*** Opening of Exercise material ***

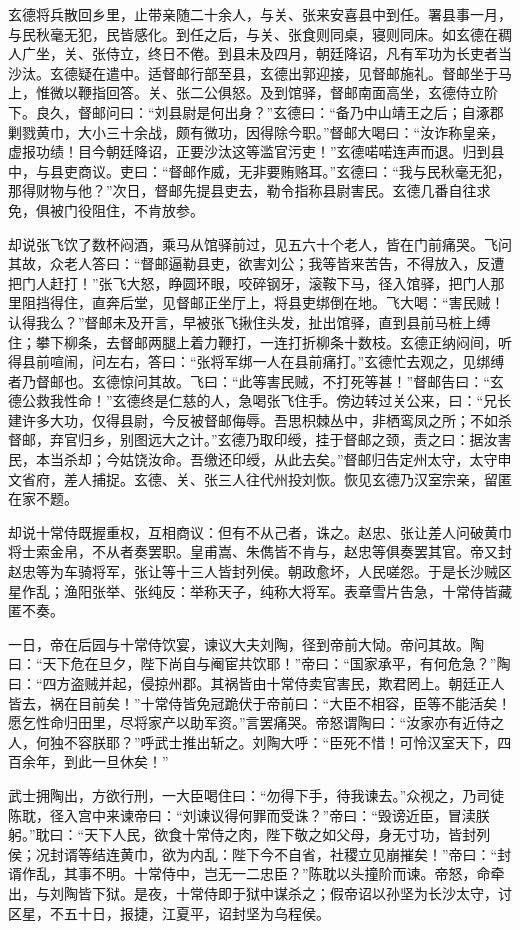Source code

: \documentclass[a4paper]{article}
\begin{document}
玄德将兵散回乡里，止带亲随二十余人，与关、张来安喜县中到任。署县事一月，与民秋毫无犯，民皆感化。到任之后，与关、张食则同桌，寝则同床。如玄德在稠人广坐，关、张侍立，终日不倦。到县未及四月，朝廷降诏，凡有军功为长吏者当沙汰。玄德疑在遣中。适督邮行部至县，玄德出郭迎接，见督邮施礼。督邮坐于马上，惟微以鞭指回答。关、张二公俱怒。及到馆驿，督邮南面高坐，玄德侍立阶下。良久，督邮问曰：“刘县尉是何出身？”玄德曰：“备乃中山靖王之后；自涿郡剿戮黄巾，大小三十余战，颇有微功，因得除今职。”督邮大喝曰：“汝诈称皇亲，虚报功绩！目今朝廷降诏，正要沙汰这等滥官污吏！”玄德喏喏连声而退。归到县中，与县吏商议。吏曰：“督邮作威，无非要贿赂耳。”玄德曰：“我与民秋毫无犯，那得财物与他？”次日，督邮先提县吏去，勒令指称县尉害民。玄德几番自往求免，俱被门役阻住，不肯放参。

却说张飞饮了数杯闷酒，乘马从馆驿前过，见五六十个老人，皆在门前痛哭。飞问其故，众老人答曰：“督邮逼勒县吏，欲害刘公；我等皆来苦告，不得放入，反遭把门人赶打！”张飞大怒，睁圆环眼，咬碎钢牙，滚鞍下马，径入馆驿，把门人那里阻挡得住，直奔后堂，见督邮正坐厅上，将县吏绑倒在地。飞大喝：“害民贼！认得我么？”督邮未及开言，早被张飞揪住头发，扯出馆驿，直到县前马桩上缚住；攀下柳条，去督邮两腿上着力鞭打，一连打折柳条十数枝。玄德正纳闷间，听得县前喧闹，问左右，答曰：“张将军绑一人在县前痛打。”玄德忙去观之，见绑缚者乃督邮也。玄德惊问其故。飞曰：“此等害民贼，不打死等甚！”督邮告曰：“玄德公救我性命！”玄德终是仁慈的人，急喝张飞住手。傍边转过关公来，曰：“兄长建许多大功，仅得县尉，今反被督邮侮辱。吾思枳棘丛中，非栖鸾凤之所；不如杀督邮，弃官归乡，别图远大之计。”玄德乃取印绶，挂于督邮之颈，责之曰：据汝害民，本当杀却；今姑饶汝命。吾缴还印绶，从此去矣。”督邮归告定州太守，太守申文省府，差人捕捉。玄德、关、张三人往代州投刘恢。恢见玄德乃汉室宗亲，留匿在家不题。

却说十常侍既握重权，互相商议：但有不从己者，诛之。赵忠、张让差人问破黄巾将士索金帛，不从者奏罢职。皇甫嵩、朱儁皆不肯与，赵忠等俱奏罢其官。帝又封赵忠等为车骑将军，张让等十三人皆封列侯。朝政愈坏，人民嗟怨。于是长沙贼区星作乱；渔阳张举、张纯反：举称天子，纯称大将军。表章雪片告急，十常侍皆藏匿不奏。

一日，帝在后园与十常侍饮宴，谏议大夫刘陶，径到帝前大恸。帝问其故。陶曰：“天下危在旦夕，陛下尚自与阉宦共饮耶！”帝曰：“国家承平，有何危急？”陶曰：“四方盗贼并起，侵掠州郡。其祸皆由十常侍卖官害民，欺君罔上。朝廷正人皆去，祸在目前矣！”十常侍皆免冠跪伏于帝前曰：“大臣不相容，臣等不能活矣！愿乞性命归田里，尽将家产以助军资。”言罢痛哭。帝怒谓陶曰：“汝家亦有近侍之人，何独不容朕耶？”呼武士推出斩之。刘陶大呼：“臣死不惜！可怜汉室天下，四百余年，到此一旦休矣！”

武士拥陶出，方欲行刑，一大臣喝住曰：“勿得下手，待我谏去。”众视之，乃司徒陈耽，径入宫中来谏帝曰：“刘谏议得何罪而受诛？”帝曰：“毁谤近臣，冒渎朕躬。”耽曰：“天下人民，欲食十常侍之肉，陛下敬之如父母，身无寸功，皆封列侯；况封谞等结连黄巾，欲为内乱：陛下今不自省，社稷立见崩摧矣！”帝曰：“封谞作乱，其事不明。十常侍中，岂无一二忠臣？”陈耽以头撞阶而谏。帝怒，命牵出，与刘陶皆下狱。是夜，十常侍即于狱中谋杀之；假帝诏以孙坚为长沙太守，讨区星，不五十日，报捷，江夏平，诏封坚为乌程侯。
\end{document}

*** Close of Exercise material ***
*** Opening of Exercise material ***

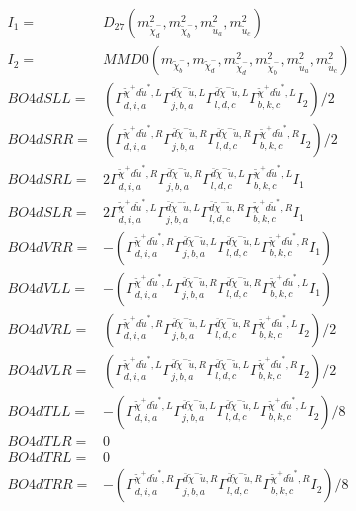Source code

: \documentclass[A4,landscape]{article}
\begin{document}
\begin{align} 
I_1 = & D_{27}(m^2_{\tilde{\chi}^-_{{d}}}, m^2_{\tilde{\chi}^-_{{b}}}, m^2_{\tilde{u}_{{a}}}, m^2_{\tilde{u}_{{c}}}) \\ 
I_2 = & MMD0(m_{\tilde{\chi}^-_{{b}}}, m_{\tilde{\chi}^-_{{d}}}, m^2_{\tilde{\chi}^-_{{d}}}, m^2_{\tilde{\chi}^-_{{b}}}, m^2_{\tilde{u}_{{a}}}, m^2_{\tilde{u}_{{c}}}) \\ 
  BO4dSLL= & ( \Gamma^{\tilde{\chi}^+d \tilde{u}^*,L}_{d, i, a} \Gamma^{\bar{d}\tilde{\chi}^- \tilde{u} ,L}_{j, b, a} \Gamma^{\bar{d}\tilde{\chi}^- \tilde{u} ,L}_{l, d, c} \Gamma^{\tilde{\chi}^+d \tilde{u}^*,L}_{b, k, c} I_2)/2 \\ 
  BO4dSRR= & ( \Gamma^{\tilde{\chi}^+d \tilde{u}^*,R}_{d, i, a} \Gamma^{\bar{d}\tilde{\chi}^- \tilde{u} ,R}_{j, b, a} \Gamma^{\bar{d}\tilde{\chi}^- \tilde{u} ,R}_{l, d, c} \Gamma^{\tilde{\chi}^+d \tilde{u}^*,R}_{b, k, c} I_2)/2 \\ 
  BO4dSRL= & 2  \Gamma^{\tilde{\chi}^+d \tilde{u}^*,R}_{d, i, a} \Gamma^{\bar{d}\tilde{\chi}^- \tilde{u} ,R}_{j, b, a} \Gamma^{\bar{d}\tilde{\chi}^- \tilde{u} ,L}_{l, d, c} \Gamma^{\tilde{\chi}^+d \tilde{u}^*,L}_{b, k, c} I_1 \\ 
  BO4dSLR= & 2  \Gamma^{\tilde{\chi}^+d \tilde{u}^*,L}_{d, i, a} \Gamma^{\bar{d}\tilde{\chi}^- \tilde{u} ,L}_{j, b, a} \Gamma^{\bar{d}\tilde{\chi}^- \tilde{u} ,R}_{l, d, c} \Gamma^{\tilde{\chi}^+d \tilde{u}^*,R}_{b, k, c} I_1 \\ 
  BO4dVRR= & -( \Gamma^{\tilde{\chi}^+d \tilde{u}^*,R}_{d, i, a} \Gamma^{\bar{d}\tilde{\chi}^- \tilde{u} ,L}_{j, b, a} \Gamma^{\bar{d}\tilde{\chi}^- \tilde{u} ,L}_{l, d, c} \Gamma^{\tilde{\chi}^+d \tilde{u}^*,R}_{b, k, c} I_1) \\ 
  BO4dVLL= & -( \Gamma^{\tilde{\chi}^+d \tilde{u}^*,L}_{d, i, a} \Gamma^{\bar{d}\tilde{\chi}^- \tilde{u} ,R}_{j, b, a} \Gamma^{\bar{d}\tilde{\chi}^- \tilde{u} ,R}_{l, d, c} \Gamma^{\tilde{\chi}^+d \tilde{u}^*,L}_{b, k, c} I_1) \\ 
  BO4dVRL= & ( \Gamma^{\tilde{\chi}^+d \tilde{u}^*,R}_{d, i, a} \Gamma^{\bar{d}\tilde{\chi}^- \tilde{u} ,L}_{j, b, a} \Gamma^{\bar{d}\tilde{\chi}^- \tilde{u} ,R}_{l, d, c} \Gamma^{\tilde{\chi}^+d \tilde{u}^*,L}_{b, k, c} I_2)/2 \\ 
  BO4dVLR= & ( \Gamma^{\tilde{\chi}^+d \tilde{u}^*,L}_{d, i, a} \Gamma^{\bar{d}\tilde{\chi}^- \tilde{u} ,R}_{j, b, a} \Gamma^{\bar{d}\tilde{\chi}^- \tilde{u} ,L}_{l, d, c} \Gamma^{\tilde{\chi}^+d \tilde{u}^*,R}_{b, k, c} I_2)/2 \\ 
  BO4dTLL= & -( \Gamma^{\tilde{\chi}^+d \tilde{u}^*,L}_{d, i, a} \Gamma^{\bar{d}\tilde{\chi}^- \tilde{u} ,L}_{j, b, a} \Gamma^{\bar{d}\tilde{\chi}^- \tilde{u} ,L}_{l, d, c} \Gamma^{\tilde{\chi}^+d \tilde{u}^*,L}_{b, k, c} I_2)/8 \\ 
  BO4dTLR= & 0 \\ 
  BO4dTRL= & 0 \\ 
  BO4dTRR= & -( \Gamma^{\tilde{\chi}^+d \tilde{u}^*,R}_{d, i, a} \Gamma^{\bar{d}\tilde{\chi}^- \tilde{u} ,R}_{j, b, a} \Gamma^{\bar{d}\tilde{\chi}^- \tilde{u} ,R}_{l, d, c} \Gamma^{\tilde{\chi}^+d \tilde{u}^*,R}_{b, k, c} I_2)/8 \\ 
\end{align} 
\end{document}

*** Close of Exercise material ***

Wherever the word "documentclass" occurs in a line of the listing, copy that line.

: \documentclass[a4paper]{article}
: \documentclass[A4,landscape]{article}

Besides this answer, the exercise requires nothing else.